A process according to the invention for forming a simulated photographic print which uses the transparency 25 containing the composite, reverse reading color image 67 will now be described.
A print creation apparatus 91 (FIGS. 1-3) including upper and lower platen structures 92 and 94, respectively, is provided for producing simulated photographic prints using xerography. The lower platen comprises a rigid metal plate or base member 96 containing a silicone rubber pad 98 having a thickness of approximately 0.5 inch. A flat rigid member supported on the silicone rubber pad comprises a 3/8 inch thick, smooth-surfaced, tempered glass member 100. The smooth-surfaced tempered glass serves to smooth any wrinkles created in the transparency material during the imaging process. The upper platen 92 contains a heater structure 102 including heating elements 104 (FIG. 2).
The plate or base member 96 is provided with a leg structure 106 for supporting the the print making structure 91 on a suitable work surface such as a table. The upper platen 92 is hingedly secured via hinge structure 108 to an upper platen support structure 110. The support structure 110 is, in turn, operatively supported by a post member 112 received in a cylindrically shaped receiver member 114 forming an integral part of the plate or base member 96. The support structure is adapted to be pivoted relative to the base member 96 through the use of an arm and knob arrangement 115 attached to the support structure 110. The upper heated platen can thus be rotated either to the left or right (as viewed in FIG. 1) from its home position overlying the tempered glass member 100 in order to provide easy access thereto for inserting the materials used for print creation.
In the process of forming a simulated photographic print according to the present invention, the transparency 25 containing the toner image 67 (FIGS. 2 an 3) is placed, image side up, on the tempered glass 100 and a light colored (i.e. white or near white) translucent sheet member 116 comprising a coated paper material is placed in contact with the toner image on the transparent substrate 25.

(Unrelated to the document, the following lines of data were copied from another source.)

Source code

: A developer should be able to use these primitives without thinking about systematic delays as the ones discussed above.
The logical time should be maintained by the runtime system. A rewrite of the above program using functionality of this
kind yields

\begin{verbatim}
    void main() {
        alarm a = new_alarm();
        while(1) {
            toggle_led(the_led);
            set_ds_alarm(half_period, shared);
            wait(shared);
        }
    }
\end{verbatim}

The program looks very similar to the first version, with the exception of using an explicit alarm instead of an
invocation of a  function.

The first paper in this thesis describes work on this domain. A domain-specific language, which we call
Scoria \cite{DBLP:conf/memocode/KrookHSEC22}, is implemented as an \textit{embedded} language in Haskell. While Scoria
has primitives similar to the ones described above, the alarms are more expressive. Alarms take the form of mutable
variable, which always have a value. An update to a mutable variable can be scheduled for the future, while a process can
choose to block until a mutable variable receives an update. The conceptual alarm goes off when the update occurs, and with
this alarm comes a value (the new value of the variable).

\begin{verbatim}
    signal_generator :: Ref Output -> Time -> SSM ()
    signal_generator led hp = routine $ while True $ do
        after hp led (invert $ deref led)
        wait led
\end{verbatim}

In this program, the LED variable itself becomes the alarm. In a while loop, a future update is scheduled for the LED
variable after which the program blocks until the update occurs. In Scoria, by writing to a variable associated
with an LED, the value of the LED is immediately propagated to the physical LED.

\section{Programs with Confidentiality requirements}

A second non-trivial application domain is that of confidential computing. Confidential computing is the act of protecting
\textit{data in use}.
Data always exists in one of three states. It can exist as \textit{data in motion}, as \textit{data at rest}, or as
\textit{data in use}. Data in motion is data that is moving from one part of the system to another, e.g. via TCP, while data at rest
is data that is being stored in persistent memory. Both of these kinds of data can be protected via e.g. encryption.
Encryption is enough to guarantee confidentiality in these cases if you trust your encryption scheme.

The side or surface of the sheet of coated paper material facing the toner image is provided with or serves as a carrier for a uniform coating of adhesive material 118 which is applied to a thickness of about 0.00025 inch. A number of adhesives can be selected for use in the present invention including materials that will enable the layers to substantially permanently bond to each other and not easily separate after extended time periods, such as for up to 1 year. Specifically, a commercially available adhesive sold by the 3M Co. under the name of SUPER 77 has been used. The aforementioned adhesive is provided in a spray can dispenser and, therefore, it can be easily applied to the sheet 116. SUPER 77 spray adhesive is a high tack, high coverage material and a fast drying composition that has a heat activation temperature of about 225° F.

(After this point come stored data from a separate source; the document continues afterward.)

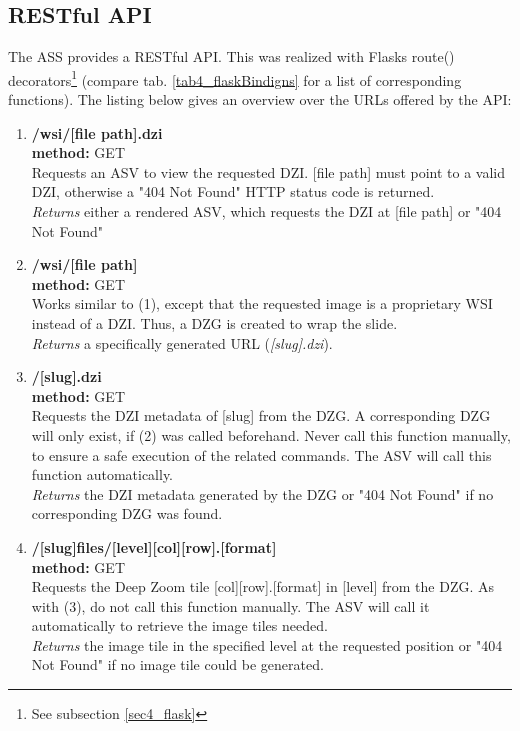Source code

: \subsection{RESTful API}
\label{sec4_api}
The ASS provides a RESTful API. This was realized with Flasks route() decorators\footnote{See subsection \ref{sec4_flask}} (compare tab. \ref{tab4_flaskBindigns} for a list of corresponding functions). The listing below gives an overview over the URLs offered by the API:

\begin{enumerate}[(1) -]
	\item\textbf{/wsi/[file path].dzi\\
	method:} GET\\
	Requests an ASV to view the requested DZI. [file path] must point to a valid DZI, otherwise a "404 Not Found" HTTP status code is returned.\\
	\emph{Returns} either a rendered ASV, which requests the DZI at [file path] or "404 Not Found"
	
	\item \textbf{/wsi/[file path]\\
	method:} GET\\
	Works similar to (1), except that the requested image is a proprietary WSI instead of a DZI. Thus, a DZG is created to wrap the slide.\\
	\emph{Returns} a specifically generated URL (\emph{[slug].dzi}).
	
	\item \textbf{/[slug].dzi\\
	method:} GET\\
	Requests the DZI metadata of [slug] from the DZG. A corresponding DZG will only exist, if (2) was called beforehand. Never call this function manually, to ensure a safe execution of the related commands. The ASV will call this function automatically.\\
	\emph{Returns} the DZI metadata generated by the DZG or "404 Not Found" if no corresponding DZG was found.
	
	\item \textbf{/[slug]{\textunderscore}files/[level]{\textunderscore}[col]{\textunderscore}[row].[format]\\
	method:} GET\\
	Requests the Deep Zoom tile [col]{\textunderscore}[row].[format] in [level] from the DZG. As with (3), do not call this function manually. The ASV will call it automatically to retrieve the image tiles needed.\\
	\emph{Returns} the image tile in the specified level at the requested position or "404 Not Found" if no image tile could be generated.
	

\end{enumerate}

Another suitable adhesive available from the 3M company and is designated as 556 Bonding Film. This bonding film comprises 40 to 50% by weight of polyterpene resin, 30 to 40% by weight of ethylent-vinyl acetate polymer, 10 to 20% by weight of polyethylene and 1 to 10% by weight of thermoplastic polymer. A layer of this bonding film may be applied directly to the sheets 116 or it may be transferred thereto using a carrier sheet containing the bonding film as provided by the manufacturer. In the case of the latter method, the sheet 116 and the film carrier are simultaneously heated while contacting each other for effecting transfer of the bonding film to the backing sheet 116.
An abhesive or non-stick member 120 (FIG. 2) is placed on top of the plastic coated sheet member 116. The member 120 comprises a sheet or film of polyester or Mylar, commercially available from E.I. DuPont which sheet has at least one of its sides coated with an abhesive layer 122 of silicone rubber. For sake of convenient use, both sides of the member 116 are provided with a layer 122. Thus, with both sides of the polyester film coated with silicone rubber, either side thereof can contact the sheet member 116. The film has a thickness of approximately 0.004 inch while each silicone layer has a thickness of approximately 5 to 10 microns.
A suitable coated paper 116 is disclosed in U.S. Pat. No. 5,075,153. As disclosed therein, the coated paper comprises a plastic supporting substrate such as polyester rather than natural cellulose, with certain coatings thereover. Mylar, commercially available from E.I. DuPont is preferred as the substrate for the coated sheet 116 in view of its availability and lower cost. The coated sheet 116 has a thickness of about 0.004 inch.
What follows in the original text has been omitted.